Gündem

Kaya bebeğin ölümü: Damla Atak'ın mahkemede şok iddiaları!

Damla Atak, mahkemede verdiği ifadede Kaya bebeğin ölümünden sorumlu tutulmasını reddederek, yoğun bakım sürecindeki ihmal iddialarını ve hastane yönetimindeki kaos ortamını detaylı bir şekilde anlattı.

Abone Ol

Kaya bebeğin ölümüyle ilgili davada sanık Damla Atak, mahkeme salonunda dikkat çeken açıklamalar yaptı. Atak, hastane süreçlerinde yaşanan ihmaller ve kendisine yöneltilen suçlamalarla ilgili detaylı bilgiler paylaştı.
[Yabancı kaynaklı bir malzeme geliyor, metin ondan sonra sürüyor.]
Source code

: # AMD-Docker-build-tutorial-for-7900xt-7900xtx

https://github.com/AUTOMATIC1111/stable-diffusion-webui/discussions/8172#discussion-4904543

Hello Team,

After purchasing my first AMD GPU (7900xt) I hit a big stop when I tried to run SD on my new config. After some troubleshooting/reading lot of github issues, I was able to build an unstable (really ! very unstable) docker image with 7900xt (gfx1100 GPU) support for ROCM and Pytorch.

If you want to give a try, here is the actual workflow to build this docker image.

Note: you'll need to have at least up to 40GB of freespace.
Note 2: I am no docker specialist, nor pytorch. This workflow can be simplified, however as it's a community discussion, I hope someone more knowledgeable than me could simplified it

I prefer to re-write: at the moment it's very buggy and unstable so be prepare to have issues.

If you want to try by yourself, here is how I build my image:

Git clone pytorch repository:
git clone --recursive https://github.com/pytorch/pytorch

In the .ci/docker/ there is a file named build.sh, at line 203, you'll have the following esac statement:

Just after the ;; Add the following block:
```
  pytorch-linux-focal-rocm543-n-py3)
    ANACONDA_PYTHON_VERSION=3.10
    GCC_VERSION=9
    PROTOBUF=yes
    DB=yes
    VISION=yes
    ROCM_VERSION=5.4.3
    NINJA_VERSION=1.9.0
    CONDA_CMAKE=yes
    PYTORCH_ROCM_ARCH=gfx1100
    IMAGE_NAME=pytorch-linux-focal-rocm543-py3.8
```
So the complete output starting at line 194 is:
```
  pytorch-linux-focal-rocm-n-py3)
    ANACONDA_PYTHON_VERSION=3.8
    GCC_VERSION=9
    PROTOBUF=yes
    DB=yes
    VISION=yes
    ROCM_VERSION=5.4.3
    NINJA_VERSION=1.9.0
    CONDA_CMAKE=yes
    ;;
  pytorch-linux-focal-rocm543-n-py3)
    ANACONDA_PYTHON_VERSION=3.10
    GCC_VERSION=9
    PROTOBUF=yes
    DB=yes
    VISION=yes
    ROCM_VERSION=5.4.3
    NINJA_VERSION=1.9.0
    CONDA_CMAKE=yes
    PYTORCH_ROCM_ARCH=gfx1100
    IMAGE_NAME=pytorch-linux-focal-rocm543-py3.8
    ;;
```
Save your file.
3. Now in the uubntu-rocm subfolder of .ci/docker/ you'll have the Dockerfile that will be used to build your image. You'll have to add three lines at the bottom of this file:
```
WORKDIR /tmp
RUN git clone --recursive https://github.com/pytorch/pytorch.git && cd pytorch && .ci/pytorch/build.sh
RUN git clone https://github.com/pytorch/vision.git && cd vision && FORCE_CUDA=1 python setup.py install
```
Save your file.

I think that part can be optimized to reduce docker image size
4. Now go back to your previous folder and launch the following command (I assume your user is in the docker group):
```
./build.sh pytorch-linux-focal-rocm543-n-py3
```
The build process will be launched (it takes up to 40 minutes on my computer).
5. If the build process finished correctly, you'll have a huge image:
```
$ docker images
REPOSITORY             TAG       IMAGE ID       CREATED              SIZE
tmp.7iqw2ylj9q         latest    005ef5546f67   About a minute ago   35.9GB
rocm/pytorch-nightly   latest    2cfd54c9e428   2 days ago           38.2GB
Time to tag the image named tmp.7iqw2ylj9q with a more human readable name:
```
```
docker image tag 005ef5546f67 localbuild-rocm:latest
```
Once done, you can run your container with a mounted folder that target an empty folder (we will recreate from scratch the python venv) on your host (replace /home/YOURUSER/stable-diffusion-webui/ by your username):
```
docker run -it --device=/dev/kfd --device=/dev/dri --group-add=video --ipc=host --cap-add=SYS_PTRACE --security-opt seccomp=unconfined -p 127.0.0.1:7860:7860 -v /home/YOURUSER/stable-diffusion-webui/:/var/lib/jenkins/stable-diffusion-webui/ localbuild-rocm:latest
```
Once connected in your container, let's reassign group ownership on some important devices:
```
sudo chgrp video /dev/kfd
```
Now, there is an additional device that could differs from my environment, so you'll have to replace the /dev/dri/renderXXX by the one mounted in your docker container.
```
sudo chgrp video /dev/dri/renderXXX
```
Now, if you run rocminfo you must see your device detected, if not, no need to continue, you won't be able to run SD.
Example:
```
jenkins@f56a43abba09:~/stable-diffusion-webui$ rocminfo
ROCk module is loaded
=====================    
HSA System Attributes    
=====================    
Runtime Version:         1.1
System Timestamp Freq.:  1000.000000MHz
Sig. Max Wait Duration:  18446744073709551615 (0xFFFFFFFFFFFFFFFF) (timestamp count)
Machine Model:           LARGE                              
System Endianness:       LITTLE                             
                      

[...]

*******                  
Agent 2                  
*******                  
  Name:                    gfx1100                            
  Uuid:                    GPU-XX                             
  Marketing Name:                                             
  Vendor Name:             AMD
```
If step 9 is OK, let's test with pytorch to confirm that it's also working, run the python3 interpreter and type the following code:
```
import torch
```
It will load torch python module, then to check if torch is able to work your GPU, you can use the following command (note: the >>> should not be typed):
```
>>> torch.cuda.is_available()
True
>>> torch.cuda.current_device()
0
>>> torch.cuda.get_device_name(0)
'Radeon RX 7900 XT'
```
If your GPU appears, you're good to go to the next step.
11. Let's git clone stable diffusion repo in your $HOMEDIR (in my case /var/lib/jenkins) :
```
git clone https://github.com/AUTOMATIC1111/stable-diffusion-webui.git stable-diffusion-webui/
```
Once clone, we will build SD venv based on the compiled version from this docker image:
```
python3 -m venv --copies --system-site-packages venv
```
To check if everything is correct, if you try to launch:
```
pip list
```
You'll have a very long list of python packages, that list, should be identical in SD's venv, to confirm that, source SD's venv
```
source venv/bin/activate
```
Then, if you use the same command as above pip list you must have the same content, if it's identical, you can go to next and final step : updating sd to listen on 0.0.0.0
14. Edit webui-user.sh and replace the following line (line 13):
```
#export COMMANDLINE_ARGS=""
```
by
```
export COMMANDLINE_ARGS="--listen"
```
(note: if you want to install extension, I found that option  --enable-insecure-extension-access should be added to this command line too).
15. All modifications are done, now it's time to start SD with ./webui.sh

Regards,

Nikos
"Doğumdan sonra yalnız kaldık"

Mahkeme Başkanı'nın "Bebek Kayan’ın doğumuna kim girdi?" sorusunu yanıtlayan Atak, doğuma anestezi doktoruyla birlikte girdiğini belirtti. Yenidoğan yoğun bakımda sürecin devam ettiğini vurgulayan Atak, "Bebeğin durumu zaten kötüydü. Doktor hastaneden ayrıldıktan sonra akciğerlerinde kanama olduğunu fark ettim. Başhekime yazdım, ancak bizi yönlendiren bir doktor yoktu" ifadelerini kullandı.

Yoğun bakımda yetkin olmayan doktorların görevlendirildiğini dile getiren Atak, "Oktay Bey’i getirdiler, ancak kendisi yenidoğan yoğun bakımda çalışması gereken biri değildi. Çocuk doktoruydu ve bu onun sorumluluğunda değildi" dedi.

"Kaya bebeğin ölümünden sorumlu tutuluyorum"

Damla Atak, Kaya bebeğin ölümüne ilişkin gece vardiyasında yaşananları anlattı. "Batuhan Çetin’i gece sorumlusu olarak bırakmam nedeniyle suçlanıyorum. Ancak Batuhan hemşire yardımcısı olarak tanıtılmıştı. Bebeğin genel durumu kötüydü, ama o an acil bir durum yoktu" diye konuştu.

Atak, ihmal iddialarını kabul etmediğini belirterek, "Ben o gece orada olsaydım da bebeğin durumu değişmeyecekti. Vicdanen haberim olsaydı giderdim, ama bu olayda sorumluluğumu kabul etmiyorum" dedi.

"Yoğun bakım kameraları çıkarılmış"

Atak, bebeğin ölümünün ardından kamera kayıtlarının çıkarıldığı iddialarını da dile getirdi. "Kameraların çıkarıldığını biliyorum, ancak bu bebek Kaya’dan önce mi yoksa sonra mı oldu, hatırlamıyorum" dedi.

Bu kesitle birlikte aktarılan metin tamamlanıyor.